In the decade after 2003 when the Supreme Court made states decriminalize homosexuality, many states went from decriminalization to full rights and privileges for any loving couple, Romero said, adding this outplay of events is a testament that law and policymakers will catch up to public opinion, especially those of the millennial generation.
“Your generation has the power by size and ability to change American politics in a very substantial way,” Romero said. Nonetheless, even after winning the right to marry, numerous obstacles still confront the LGBT community, namely, the lack of employment protections, he noted.
Romero also called for reforms for mass incarceration.
Over 2.3 million people are behind bars in the U.S., giving the U.S. the highest incarceration rate in world, he said. In addition, one-third of African Americans will find themselves in the justice system before reaching mid-adulthood, he noted.
Mass incarceration began with President Richard Nixon’s war on drugs, which brought a healthcare issue into the justice system, Romero said. The idea soon became a favorable platform item for politicians.
However, in recent years, with protests for "black lives matter" and “nerves pushed by instances of police brutality,” there is a rising political will to depopulate prisons, he said.
Romero also called for the University to divest from Correction Corporation of America and the GO Group, both of which are for-profit organizations vying for state contracts for prison facilities and immigrant detention centers. Describing them as "a complete scandal," Romero said they create incentives for the perpetuation of mass incarceration.
Nonetheless, Romero expressed occasional dejection at thepolitical pushbackin the drive for civil rights.
“I get discouraged because powerful interests will remain powerful at the expense of the communities we care about," he said. "Fear is an enemy as bigotry is. We can dispel fear, but bigotry is much harder to dispel."
Romero cited issues of immigration and abortion as particularly challenging.
“Our country was once built with a pride that we are a nation of immigrants, yet now, immigrants are used as scapegoats,” Romero explained.
The exploitation of the immigration debate has been a means of building talking points for political candidates in the South and Southwest, Romero said. In addition, the issue is compounded by racism, as seen in the Arizona law requiring drivers to demonstrate legal papers when pulled over by the police, he added.
“It’s very hard to move the political ball forward when the Republicans and the Democrats are on opposite sides of each other,” Romero said. Even with immigration reform and the deferred action status, states can still deny driver’s licenses and in-state tuition for public universities to those who fall under the DREAM Act, issues the ACLU is tackling, he explained.
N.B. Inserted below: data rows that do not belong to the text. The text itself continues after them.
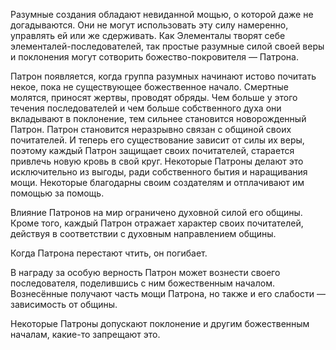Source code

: Разумные создания обладают невиданной мощью, о которой даже не догадываются. Они не могут использовать эту силу намеренно, управлять ей или же сдерживать. Как Элементалы творят себе элементалей-последователей, так простые разумные силой своей веры и поклонения могут сотворить божество-покровителя — Патрона.
 
Патрон появляется, когда группа разумных начинают истово почитать некое, пока не существующее божественное начало. Смертные молятся, приносят жертвы, проводят обряды. Чем больше у этого течения последователей и чем больше собственного духа они вкладывают в поклонение, тем сильнее становится новорожденный Патрон. Патрон становится неразрывно связан с общиной своих почитателей. И теперь его существование зависит от силы их веры, поэтому каждый Патрон защищает своих почитателей, старается привлечь новую кровь в свой круг. Некоторые Патроны делают это исключительно из выгоды, ради собственного бытия и наращивания мощи. Некоторые благодарны своим создателям и отплачивают им помощью за помощь.
 
Влияние Патронов на мир ограничено духовной силой его общины. Кроме того, каждый Патрон отражает характер своих почитателей, действуя в соответствии с духовным направлением общины.
 
Когда Патрона перестают чтить, он погибает.
 
В награду за особую верность Патрон может вознести своего последователя, поделившись с ним божественным началом. Вознесённые получают часть мощи Патрона, но также и его слабости — зависимость от общины.
 
Некоторые Патроны допускают поклонение и другим божественным началам, какие-то запрещают это.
The ACLU has also filed a case in Seattle for unaccompanied minors from Central America to have access to counsel to slow the tide of deportation, he said.
In terms of abortion, Romero said the demand for protection and reproductive rights among a generation never without these services has to remain unequivocal.
Nonetheless, Romero said his work is not without moral struggle. During his career, Romero worked with Fred Phelps, a homophobic minister who staged protests during burials of fallen soldiers.
“As odious as it was, ACLU supported these protests," he said. "We can’t shut down these protests by law because if we had done so, somewhere down the line, the government can just as well shut down ‘Black Lives Matter 2020.’ ”
Romero also explained a controversial case in the 1970s in which Neo-Nazis tried to march through a community populated by Holocaust survivors. Following the ACLU’s decision to support the march, half the membership resigned and imperiled the organization financially.
“The idea of universal rights is that they are for everyone, not just those who we like,” Romero explained. “It's hard to defend the right of someone you hate.”
The event was sponsored by Princeton Progressives and the College Democrats. It took place at Friend Center Auditorium 101 at 7:30 p.m.